▶ [Exercise description] Gather each line containing the string "librosa" from these entries.

(Entries provided)

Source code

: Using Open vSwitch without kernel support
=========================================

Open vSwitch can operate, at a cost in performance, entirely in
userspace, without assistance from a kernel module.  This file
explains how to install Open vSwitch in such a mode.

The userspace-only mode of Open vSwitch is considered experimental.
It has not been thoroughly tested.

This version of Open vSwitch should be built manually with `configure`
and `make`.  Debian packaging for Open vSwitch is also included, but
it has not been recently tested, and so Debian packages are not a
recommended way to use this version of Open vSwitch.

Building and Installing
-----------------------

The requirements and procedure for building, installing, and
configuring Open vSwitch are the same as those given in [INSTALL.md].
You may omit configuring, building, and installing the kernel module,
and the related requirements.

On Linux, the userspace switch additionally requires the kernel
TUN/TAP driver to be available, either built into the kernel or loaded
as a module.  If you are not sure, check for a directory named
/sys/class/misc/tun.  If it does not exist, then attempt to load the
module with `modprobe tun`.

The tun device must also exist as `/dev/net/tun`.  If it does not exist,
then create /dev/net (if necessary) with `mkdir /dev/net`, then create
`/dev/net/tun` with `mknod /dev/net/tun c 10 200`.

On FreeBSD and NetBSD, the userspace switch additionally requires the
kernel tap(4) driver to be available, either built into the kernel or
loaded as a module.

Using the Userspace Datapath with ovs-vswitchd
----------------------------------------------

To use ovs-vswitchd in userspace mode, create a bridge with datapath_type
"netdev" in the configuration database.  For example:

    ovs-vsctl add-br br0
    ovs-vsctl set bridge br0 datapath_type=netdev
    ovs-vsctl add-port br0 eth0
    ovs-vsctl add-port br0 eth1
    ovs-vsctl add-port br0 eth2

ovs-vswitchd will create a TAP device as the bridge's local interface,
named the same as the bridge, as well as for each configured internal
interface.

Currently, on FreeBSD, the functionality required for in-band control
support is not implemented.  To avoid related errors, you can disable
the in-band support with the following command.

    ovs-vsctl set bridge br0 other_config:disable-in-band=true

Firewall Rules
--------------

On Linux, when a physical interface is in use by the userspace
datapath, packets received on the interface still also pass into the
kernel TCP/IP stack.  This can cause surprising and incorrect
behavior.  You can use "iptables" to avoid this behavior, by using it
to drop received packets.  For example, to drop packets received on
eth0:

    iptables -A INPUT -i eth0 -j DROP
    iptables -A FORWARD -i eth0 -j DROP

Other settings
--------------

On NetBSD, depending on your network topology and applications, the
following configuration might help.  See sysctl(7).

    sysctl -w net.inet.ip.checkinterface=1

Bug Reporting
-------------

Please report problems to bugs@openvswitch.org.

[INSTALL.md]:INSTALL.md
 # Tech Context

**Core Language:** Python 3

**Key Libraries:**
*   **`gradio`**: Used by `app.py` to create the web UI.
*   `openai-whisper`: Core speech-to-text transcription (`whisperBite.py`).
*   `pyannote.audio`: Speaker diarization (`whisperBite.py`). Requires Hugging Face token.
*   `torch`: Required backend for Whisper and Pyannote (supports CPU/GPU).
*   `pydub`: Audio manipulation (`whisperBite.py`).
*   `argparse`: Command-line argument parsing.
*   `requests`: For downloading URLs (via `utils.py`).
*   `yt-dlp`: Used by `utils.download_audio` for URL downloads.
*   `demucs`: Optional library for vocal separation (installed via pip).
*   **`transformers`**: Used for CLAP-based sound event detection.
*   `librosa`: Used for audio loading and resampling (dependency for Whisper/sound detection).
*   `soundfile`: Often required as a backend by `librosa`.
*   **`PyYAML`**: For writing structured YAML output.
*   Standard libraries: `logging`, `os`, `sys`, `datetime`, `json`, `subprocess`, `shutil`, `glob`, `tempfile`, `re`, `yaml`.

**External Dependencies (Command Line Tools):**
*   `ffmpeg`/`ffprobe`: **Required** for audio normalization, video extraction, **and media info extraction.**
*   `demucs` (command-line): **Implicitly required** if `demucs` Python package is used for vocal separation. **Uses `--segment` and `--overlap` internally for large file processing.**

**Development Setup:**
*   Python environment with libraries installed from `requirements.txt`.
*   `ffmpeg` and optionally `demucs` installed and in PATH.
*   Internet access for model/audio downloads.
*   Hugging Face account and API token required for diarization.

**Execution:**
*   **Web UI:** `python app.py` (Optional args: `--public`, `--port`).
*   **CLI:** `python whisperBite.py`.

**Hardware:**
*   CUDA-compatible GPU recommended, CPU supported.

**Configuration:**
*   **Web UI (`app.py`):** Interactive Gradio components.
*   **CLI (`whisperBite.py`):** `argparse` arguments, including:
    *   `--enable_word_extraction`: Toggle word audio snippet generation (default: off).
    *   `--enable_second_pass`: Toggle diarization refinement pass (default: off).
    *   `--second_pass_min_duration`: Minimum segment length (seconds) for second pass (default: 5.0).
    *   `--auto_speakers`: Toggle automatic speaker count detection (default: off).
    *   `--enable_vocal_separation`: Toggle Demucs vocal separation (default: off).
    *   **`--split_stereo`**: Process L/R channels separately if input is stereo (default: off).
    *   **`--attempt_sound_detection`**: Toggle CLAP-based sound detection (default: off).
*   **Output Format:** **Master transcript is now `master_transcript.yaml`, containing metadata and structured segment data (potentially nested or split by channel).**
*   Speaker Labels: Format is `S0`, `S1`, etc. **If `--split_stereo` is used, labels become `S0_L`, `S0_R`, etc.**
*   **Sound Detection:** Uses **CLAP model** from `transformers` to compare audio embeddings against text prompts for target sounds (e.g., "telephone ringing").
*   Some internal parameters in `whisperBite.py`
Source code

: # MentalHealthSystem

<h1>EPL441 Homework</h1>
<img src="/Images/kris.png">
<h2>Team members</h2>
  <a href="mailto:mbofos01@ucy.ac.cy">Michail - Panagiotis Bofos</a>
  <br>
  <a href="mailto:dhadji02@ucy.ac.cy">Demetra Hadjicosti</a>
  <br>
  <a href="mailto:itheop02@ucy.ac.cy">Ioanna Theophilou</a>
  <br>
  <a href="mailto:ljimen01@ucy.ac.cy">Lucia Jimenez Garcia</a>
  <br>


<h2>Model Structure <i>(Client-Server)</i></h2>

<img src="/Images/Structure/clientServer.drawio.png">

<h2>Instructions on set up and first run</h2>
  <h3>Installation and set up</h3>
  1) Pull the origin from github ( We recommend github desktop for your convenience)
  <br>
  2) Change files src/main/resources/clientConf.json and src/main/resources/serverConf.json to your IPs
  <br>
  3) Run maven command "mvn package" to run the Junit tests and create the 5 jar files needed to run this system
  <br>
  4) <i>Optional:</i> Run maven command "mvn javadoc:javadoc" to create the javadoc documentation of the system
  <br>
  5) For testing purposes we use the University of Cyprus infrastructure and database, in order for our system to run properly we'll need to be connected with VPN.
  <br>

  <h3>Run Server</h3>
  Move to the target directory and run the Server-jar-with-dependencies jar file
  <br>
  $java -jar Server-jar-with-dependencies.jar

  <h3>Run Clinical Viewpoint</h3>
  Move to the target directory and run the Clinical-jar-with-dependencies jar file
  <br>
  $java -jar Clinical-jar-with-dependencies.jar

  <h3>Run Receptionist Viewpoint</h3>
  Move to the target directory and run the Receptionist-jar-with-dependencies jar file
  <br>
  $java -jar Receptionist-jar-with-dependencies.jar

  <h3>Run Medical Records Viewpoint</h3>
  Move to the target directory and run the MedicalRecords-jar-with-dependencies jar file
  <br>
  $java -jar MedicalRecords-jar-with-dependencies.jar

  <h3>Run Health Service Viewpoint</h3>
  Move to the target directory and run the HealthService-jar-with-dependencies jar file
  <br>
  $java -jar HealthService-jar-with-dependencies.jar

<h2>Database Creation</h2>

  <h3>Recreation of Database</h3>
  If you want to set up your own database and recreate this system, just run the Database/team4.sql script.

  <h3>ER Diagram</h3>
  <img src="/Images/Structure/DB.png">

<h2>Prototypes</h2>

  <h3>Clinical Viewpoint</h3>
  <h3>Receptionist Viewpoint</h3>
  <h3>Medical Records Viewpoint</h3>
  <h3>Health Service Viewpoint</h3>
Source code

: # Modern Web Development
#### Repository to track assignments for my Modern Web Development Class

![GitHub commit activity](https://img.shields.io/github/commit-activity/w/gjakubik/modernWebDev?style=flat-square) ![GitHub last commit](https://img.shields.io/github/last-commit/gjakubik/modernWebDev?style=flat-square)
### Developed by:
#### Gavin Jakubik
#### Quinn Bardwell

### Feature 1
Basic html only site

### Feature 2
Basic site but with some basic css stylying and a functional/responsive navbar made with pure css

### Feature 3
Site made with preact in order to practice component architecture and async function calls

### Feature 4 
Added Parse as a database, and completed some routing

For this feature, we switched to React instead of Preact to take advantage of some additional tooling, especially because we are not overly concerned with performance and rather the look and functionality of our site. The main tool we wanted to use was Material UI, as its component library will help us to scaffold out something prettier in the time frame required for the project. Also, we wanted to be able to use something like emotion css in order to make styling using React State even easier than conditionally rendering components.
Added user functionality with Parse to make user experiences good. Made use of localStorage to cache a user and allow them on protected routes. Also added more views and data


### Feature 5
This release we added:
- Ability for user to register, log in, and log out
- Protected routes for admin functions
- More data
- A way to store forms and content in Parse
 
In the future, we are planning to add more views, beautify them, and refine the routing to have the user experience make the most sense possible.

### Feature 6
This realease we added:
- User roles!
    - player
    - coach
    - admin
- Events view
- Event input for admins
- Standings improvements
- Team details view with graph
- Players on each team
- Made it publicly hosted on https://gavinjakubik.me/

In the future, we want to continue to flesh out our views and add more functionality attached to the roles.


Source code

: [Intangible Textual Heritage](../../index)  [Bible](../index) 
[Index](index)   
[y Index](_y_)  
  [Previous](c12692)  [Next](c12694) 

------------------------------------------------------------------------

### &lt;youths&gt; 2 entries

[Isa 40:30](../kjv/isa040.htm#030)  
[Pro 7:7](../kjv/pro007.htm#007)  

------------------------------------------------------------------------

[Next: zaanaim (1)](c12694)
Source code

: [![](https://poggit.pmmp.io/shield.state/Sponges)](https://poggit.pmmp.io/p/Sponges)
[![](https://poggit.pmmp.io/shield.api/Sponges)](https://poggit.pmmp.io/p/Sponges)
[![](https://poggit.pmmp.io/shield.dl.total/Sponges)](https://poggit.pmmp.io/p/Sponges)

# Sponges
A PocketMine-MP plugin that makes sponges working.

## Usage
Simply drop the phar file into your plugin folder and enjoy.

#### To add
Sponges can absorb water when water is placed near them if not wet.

(End Entries provided)

▶ [Expected answer]
*   `librosa`: Used for audio loading and resampling (dependency for Whisper/sound detection).
*   `soundfile`: Often required as a backend by `librosa`.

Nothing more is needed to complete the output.